I of course look at the economy through the lens of housing. Mortgage underwriting guidelines have undergone tremendous changes thanks to regulatory intervention. Lenders are interpreting the guidelines to protect themselves from violating the new rules. But at the same time, they’re trying to find a way in those guidelines that lets them generate profitability. The government is trying to protect consumers, and the lenders are trying to protect themselves from a recurrence of what we’ve all been through.
The problem is that the economy and the housing market are inextricably linked. When I was in real estate financing, we used to say that the sale of a piece of property pays the salary of some 10,000 people, once the transaction closes.
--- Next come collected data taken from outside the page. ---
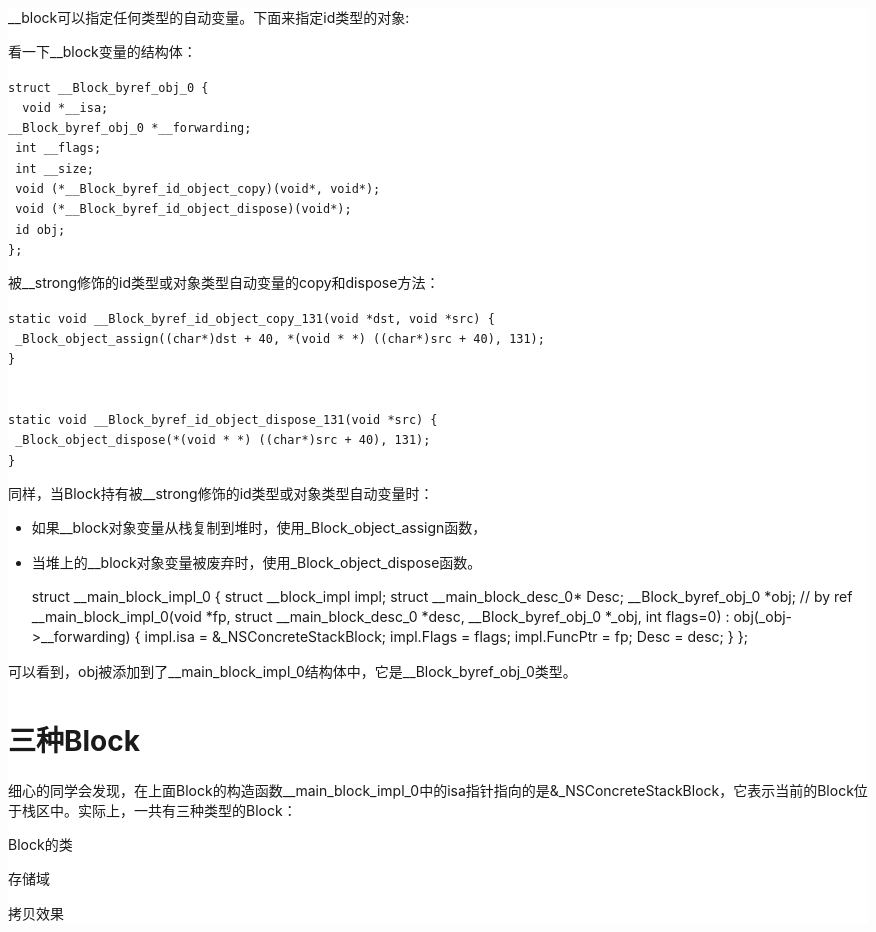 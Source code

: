 \_\_block可以指定任何类型的自动变量。下面来指定id类型的对象:

看一下\_\_block变量的结构体：

    struct __Block_byref_obj_0 {
      void *__isa;
    __Block_byref_obj_0 *__forwarding;
     int __flags;
     int __size;
     void (*__Block_byref_id_object_copy)(void*, void*);
     void (*__Block_byref_id_object_dispose)(void*);
     id obj;
    };
    

被\_\_strong修饰的id类型或对象类型自动变量的copy和dispose方法：

    static void __Block_byref_id_object_copy_131(void *dst, void *src) {
     _Block_object_assign((char*)dst + 40, *(void * *) ((char*)src + 40), 131);
    }
    
    
    static void __Block_byref_id_object_dispose_131(void *src) {
     _Block_object_dispose(*(void * *) ((char*)src + 40), 131);
    }
    

同样，当Block持有被\_\_strong修饰的id类型或对象类型自动变量时：

*   如果\_\_block对象变量从栈复制到堆时，使用\_Block\_object\_assign函数，
*   当堆上的\_\_block对象变量被废弃时，使用\_Block\_object\_dispose函数。

    struct __main_block_impl_0 {
      struct __block_impl impl;
      struct __main_block_desc_0* Desc;
      __Block_byref_obj_0 *obj; // by ref
      __main_block_impl_0(void *fp, struct __main_block_desc_0 *desc, __Block_byref_obj_0 *_obj, int flags=0) : obj(_obj->__forwarding) {
        impl.isa = &_NSConcreteStackBlock;
        impl.Flags = flags;
        impl.FuncPtr = fp;
        Desc = desc;
      }
    };
    

可以看到，obj被添加到了\_\_main\_block\_impl\_0结构体中，它是\_\_Block\_byref\_obj\_0类型。

三种Block
=======

细心的同学会发现，在上面Block的构造函数\_\_main\_block\_impl\_0中的isa指针指向的是&\_NSConcreteStackBlock，它表示当前的Block位于栈区中。实际上，一共有三种类型的Block：

Block的类

存储域

拷贝效果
It’s no wonder that consumer spending is dropping - what’s the most logical time to buy new furniture, appliances, and electronics but when you move into a new house?
If this isn’t the “new normal,” then what will trigger a shift back to the familiar? I believe it will be the result of American ingenuity and innovation. It’ll come from the private sector and investors who have no other place to put their money. When the adjustable rate mortgage was invented in the late 1970s, it was in response to astronomically high interest rates. It was a godsend, and nobody questioned the impact. It was an opportunity to sell something.
As we get accustomed to these circumstances, and as distressed properties dissipate and get assimilated back in the mainstream, we will begin to see changes in the way people finance houses. The changes will be small at first, but more and more people will begin to get financing, and they’ll do it in creative ways that don’t look like anything we have now. I’m voting that the confusion will pass.